Instances without Full PMU Support
VTune Profiler analysis types such as the Additional Insights on Hotspot Analysis, Microarchitecture Exploration and HPC Performance Characterization require access to PMU events in order to provide hardware data such as instructions retired and number of cycles. The PMU events accessible on AWS* instances depends largely on the instance size. The instances tested run on Intel Xeon Scalable Processors with two sockets. Only instance sizes that use one or both complete sockets allow for PMU access, presumably because partial use of a socket results in shared CPU resources. Of the larger instances tested, the M5.16xlarge and R5.16xlarge instances do not support PMU events because they consume one complete socket and a portion of the second. Therefore they do not allow for the hardware analyses to take place.
Intel VTune Profiler - Application Performance Snapshot
Application Performance Snapshot (APS) is a utility packaged with VTune Profiler for Linux*. It provides the ability to quickly visualize MPI and OpenMP imbalances, efficiency of memory access, floating point unit (FPU), I/O and memory data in your application. After analyzing this data, it displays ways to perform additional analysis with VTune Profiler.

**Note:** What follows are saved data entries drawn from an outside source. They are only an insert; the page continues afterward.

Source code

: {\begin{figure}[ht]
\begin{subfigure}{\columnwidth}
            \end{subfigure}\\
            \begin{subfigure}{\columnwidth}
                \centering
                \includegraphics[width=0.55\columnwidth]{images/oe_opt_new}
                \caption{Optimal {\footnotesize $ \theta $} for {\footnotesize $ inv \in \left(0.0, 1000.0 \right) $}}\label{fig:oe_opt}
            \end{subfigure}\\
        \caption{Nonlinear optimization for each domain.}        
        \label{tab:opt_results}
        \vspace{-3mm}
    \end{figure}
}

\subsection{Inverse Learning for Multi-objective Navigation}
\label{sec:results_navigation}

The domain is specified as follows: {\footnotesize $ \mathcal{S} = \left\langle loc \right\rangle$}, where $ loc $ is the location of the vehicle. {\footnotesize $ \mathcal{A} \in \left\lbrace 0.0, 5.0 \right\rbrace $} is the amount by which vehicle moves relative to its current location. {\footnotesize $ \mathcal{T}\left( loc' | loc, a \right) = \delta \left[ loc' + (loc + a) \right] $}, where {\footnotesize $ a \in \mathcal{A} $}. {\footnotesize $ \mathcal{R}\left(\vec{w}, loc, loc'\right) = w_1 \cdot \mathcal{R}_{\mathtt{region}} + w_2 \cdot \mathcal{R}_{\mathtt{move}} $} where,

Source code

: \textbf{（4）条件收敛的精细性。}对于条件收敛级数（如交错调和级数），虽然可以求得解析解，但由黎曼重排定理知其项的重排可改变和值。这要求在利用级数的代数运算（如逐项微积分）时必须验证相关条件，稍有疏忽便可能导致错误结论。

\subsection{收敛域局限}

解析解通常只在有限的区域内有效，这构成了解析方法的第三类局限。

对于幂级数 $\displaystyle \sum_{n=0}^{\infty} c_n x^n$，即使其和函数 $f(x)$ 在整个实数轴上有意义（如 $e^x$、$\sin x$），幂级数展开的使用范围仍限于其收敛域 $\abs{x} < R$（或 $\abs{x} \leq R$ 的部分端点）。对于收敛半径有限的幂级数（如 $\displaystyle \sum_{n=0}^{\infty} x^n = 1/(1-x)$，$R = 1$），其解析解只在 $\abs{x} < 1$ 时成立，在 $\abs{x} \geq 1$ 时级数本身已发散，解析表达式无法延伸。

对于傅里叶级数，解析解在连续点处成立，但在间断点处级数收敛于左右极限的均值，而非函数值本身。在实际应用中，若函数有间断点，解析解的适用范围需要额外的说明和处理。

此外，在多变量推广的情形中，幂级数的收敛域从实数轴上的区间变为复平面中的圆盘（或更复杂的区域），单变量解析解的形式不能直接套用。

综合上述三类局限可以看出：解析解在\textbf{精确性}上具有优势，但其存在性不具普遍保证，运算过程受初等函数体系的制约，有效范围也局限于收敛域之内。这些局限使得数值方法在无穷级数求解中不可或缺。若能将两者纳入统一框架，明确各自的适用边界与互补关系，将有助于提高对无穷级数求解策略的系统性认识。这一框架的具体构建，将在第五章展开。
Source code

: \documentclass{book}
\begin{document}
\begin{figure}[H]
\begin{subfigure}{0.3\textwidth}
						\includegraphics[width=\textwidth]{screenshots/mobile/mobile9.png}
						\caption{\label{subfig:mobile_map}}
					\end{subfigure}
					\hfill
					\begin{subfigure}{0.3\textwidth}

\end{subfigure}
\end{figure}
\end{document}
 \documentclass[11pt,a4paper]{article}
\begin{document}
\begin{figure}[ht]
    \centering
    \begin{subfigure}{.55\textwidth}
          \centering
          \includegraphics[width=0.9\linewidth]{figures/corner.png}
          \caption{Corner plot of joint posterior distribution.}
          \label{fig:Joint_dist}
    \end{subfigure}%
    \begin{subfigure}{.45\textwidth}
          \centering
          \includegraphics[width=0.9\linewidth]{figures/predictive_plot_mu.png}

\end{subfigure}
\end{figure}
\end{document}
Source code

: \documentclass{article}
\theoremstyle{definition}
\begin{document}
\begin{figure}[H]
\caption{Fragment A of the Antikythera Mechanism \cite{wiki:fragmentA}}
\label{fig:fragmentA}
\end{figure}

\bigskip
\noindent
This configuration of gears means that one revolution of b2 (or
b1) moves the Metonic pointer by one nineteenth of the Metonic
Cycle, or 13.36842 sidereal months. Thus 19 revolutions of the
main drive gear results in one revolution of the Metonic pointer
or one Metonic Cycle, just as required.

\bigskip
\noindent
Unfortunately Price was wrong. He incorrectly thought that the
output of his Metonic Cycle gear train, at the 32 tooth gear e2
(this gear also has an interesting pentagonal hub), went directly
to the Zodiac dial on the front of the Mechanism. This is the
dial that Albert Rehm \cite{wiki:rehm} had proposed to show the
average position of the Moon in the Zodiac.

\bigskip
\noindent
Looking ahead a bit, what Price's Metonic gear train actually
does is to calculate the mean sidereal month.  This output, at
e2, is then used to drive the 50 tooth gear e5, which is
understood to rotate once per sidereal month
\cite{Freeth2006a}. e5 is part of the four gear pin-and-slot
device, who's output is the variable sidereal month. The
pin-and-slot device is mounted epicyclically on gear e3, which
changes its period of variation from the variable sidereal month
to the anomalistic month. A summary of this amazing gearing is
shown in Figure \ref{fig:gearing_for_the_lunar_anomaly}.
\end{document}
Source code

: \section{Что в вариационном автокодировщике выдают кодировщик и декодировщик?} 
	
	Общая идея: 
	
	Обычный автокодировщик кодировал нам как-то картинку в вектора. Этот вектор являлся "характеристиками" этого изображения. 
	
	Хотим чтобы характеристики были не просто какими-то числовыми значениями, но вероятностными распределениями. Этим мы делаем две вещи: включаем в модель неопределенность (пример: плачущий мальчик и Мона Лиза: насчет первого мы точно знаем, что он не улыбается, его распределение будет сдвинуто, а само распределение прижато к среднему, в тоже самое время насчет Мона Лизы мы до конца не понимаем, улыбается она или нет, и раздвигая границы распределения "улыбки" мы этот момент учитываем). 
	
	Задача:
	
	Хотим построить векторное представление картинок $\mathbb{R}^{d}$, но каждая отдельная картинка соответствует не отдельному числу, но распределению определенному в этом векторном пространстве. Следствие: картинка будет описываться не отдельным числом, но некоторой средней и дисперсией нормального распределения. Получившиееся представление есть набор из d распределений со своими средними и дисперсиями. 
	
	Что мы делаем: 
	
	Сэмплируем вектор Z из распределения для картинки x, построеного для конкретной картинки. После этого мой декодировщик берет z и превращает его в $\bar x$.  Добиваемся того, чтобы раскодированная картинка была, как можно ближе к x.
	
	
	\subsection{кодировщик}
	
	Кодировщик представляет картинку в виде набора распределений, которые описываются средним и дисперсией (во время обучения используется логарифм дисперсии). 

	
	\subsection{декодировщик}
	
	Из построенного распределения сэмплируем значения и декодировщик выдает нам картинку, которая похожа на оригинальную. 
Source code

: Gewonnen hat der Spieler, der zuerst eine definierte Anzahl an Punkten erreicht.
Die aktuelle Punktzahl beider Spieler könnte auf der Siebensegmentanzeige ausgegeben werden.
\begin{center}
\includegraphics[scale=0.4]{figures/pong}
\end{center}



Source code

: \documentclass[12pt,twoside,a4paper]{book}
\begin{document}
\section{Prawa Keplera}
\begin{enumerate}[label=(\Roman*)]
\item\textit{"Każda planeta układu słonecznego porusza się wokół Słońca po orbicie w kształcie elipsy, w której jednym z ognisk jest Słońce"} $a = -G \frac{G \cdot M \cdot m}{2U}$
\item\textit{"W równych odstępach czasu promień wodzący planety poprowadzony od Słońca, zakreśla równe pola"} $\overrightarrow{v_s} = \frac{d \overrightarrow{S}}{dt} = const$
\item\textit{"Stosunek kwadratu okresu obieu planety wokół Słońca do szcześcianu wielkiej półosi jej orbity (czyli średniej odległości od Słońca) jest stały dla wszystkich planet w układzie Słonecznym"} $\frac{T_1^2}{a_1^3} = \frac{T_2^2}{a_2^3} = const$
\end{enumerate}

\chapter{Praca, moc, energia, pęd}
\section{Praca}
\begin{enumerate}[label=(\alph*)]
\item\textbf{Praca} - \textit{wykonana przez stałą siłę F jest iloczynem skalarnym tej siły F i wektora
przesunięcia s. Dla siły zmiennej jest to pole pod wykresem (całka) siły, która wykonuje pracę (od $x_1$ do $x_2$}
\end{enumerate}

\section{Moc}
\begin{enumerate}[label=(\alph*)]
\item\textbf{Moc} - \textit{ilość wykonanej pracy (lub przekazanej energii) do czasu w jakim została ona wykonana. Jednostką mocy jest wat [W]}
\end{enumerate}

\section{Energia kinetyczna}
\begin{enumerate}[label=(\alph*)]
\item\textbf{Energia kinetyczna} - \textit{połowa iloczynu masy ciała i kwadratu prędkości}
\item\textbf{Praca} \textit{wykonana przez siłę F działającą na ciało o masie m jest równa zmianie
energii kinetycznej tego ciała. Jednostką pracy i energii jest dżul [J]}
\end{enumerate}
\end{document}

APS has the same limitations as VTune Amplifier hardware analysis types. It can only run when PMU events are accessible.
Intel VTune Profiler - Platform Profiler
The VTune Profiler Platform Profiler utility is also packaged with VTune Profiler. It profiles at the system level to help identify hardware configuration issues such as storage layout, memory and disk I/O, CPU frequency, cycles per instruction (CPI), power consumption and many more.
Platform Profiler is limited to use on metal instances only.
Metal versus Non-metal Instances
Some instance types have a metal offering that is the same size as the largest non-metal instance. For example, c5.24xlarge has the same number of vCPUs as c5.metal, and appears to utilize the same hardware. The main difference is that the 24xlarge instance still uses a hypervisor which prevents full access to the PMU, including uncore events used in memory access analysis. The result is that VTune Profiler will still be limited on the largest non-metal instance, and fully functional on the metal equivalent.